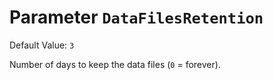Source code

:# Parameter `DataFilesRetention`
Default Value: `3`




Number of days to keep the data files (`0` = forever).
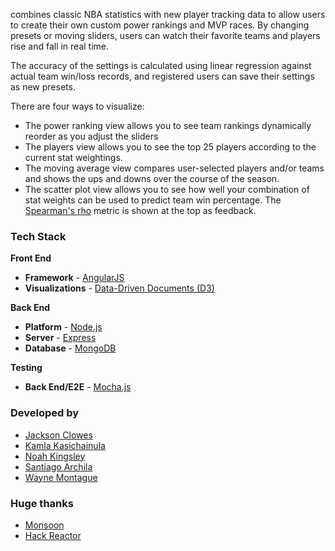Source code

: combines classic NBA statistics with new player tracking data to allow users to create their own custom power rankings and MVP races.  By changing presets or moving sliders, users can watch their favorite teams and players rise and fall in real time.

The accuracy of the settings is calculated using linear regression against actual team win/loss records, and registered users can save their settings as new presets.

There are four ways to visualize:
* The power ranking view allows you to see team rankings dynamically reorder as you adjust the sliders
* The players view allows you to see the top 25 players according to the current stat weightings.
* The moving average view compares user-selected players and/or teams and shows the ups and downs over the course of the season.
* The scatter plot view allows you to see how well your combination of stat weights can be used to predict team win percentage.  The [Spearman's rho](http://en.wikipedia.org/wiki/Spearman's_rank_correlation_coefficient) metric is shown at the top as feedback.

### Tech Stack
<strong>Front End</strong>
* <strong>Framework</strong> - [AngularJS](http://www.angularjs.org/)
* <strong>Visualizations</strong> - [Data-Driven Documents (D3)](http://www.d3js.org/)

<strong>Back End</strong>
* <strong>Platform</strong> - [Node.js](http://www.nodejs.org/)
* <strong>Server</strong> - [Express](http://www.expressjs.com/‎)
* <strong>Database</strong> - [MongoDB](http://www.mongodb.org/)

<strong>Testing</strong>
* <strong>Back End/E2E</strong> - [Mocha.js](http://visionmedia.github.io/mocha/)

### Developed by
* [Jackson Clowes](https://github.com/turingtesties)
* [Kamla Kasichainula](https://github.com/kamalama)
* [Noah Kingsley](https://github.com/nking)
* [Santiago Archila](https://github.com/sarchila)
* [Wayne Montague](https://github.com/stateoflux)

### Huge thanks
* [Monsoon](http://www.monsoonco.com/)
* [Hack Reactor](http://www.hackreactor.com/)
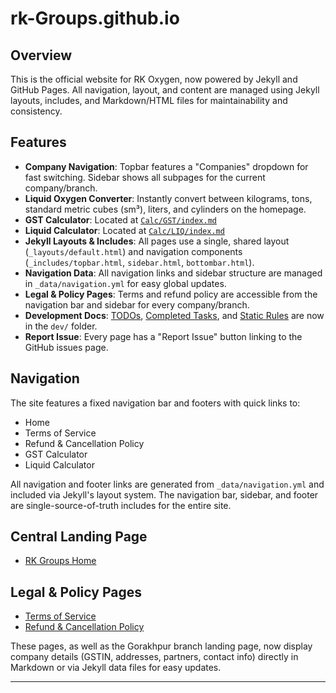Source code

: 
# rk-Groups.github.io

## Overview

This is the official website for RK Oxygen, now powered by Jekyll and GitHub Pages. All navigation, layout, and content are managed using Jekyll layouts, includes, and Markdown/HTML files for maintainability and consistency.

## Features
- **Company Navigation**: Topbar features a "Companies" dropdown for fast switching. Sidebar shows all subpages for the current company/branch.
- **Liquid Oxygen Converter**: Instantly convert between kilograms, tons, standard metric cubes (sm³), liters, and cylinders on the homepage.
- **GST Calculator**: Located at [`Calc/GST/index.md`](Calc/GST/index.md)
- **Liquid Calculator**: Located at [`Calc/LIQ/index.md`](Calc/LIQ/index.md)
- **Jekyll Layouts & Includes**: All pages use a single, shared layout (`_layouts/default.html`) and navigation components (`_includes/topbar.html`, `sidebar.html`, `bottombar.html`).
- **Navigation Data**: All navigation links and sidebar structure are managed in `_data/navigation.yml` for easy global updates.
- **Legal & Policy Pages**: Terms and refund policy are accessible from the navigation bar and sidebar for every company/branch.
- **Development Docs**: [TODOs](dev/TODO.md), [Completed Tasks](dev/COMPLETED.md), and [Static Rules](dev/STATIC_RULES.md) are now in the `dev/` folder.
- **Report Issue**: Every page has a "Report Issue" button linking to the GitHub issues page.

## Navigation
The site features a fixed navigation bar and footers with quick links to:
- Home
- Terms of Service
- Refund & Cancellation Policy
- GST Calculator
- Liquid Calculator


All navigation and footer links are generated from `_data/navigation.yml` and included via Jekyll's layout system. The navigation bar, sidebar, and footer are single-source-of-truth includes for the entire site.


## Central Landing Page

- [RK Groups Home](index.md)

## Legal & Policy Pages


- [Terms of Service](companies/rk-oxygen/gorakhpur/terms.md)
- [Refund & Cancellation Policy](companies/rk-oxygen/gorakhpur/refund-policy.md)

These pages, as well as the Gorakhpur branch landing page, now display company details (GSTIN, addresses, partners, contact info) directly in Markdown or via Jekyll data files for easy updates.

---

· · · · · · ·

An exact copy of the whole listing is required, minus the pictures.

> **Answer space**:
Source code

:# Parameter `DataFilesRetention`
Default Value: `3`




Number of days to keep the data files (`0` = forever).
Source code

: combines classic NBA statistics with new player tracking data to allow users to create their own custom power rankings and MVP races.  By changing presets or moving sliders, users can watch their favorite teams and players rise and fall in real time.

The accuracy of the settings is calculated using linear regression against actual team win/loss records, and registered users can save their settings as new presets.

There are four ways to visualize:
* The power ranking view allows you to see team rankings dynamically reorder as you adjust the sliders
* The players view allows you to see the top 25 players according to the current stat weightings.
* The moving average view compares user-selected players and/or teams and shows the ups and downs over the course of the season.
* The scatter plot view allows you to see how well your combination of stat weights can be used to predict team win percentage.  The [Spearman's rho](http://en.wikipedia.org/wiki/Spearman's_rank_correlation_coefficient) metric is shown at the top as feedback.

### Tech Stack
<strong>Front End</strong>
* <strong>Framework</strong> - [AngularJS](http://www.angularjs.org/)
* <strong>Visualizations</strong> - [Data-Driven Documents (D3)](http://www.d3js.org/)

<strong>Back End</strong>
* <strong>Platform</strong> - [Node.js](http://www.nodejs.org/)
* <strong>Server</strong> - [Express](http://www.expressjs.com/‎)
* <strong>Database</strong> - [MongoDB](http://www.mongodb.org/)

<strong>Testing</strong>
* <strong>Back End/E2E</strong> - [Mocha.js](http://visionmedia.github.io/mocha/)

### Developed by
* [Jackson Clowes](https://github.com/turingtesties)
* [Kamla Kasichainula](https://github.com/kamalama)
* [Noah Kingsley](https://github.com/nking)
* [Santiago Archila](https://github.com/sarchila)
* [Wayne Montague](https://github.com/stateoflux)

### Huge thanks
* [Monsoon](http://www.monsoonco.com/)
* [Hack Reactor](http://www.hackreactor.com/)
Source code

: 
# rk-Groups.github.io

## Overview

This is the official website for RK Oxygen, now powered by Jekyll and GitHub Pages. All navigation, layout, and content are managed using Jekyll layouts, includes, and Markdown/HTML files for maintainability and consistency.

## Features
- **Company Navigation**: Topbar features a "Companies" dropdown for fast switching. Sidebar shows all subpages for the current company/branch.
- **Liquid Oxygen Converter**: Instantly convert between kilograms, tons, standard metric cubes (sm³), liters, and cylinders on the homepage.
- **GST Calculator**: Located at [`Calc/GST/index.md`](Calc/GST/index.md)
- **Liquid Calculator**: Located at [`Calc/LIQ/index.md`](Calc/LIQ/index.md)
- **Jekyll Layouts & Includes**: All pages use a single, shared layout (`_layouts/default.html`) and navigation components (`_includes/topbar.html`, `sidebar.html`, `bottombar.html`).
- **Navigation Data**: All navigation links and sidebar structure are managed in `_data/navigation.yml` for easy global updates.
- **Legal & Policy Pages**: Terms and refund policy are accessible from the navigation bar and sidebar for every company/branch.
- **Development Docs**: [TODOs](dev/TODO.md), [Completed Tasks](dev/COMPLETED.md), and [Static Rules](dev/STATIC_RULES.md) are now in the `dev/` folder.
- **Report Issue**: Every page has a "Report Issue" button linking to the GitHub issues page.

## Navigation
The site features a fixed navigation bar and footers with quick links to:
- Home
- Terms of Service
- Refund & Cancellation Policy
- GST Calculator
- Liquid Calculator


All navigation and footer links are generated from `_data/navigation.yml` and included via Jekyll's layout system. The navigation bar, sidebar, and footer are single-source-of-truth includes for the entire site.


## Central Landing Page

- [RK Groups Home](index.md)

## Legal & Policy Pages


- [Terms of Service](companies/rk-oxygen/gorakhpur/terms.md)
- [Refund & Cancellation Policy](companies/rk-oxygen/gorakhpur/refund-policy.md)

These pages, as well as the Gorakhpur branch landing page, now display company details (GSTIN, addresses, partners, contact info) directly in Markdown or via Jekyll data files for easy updates.

---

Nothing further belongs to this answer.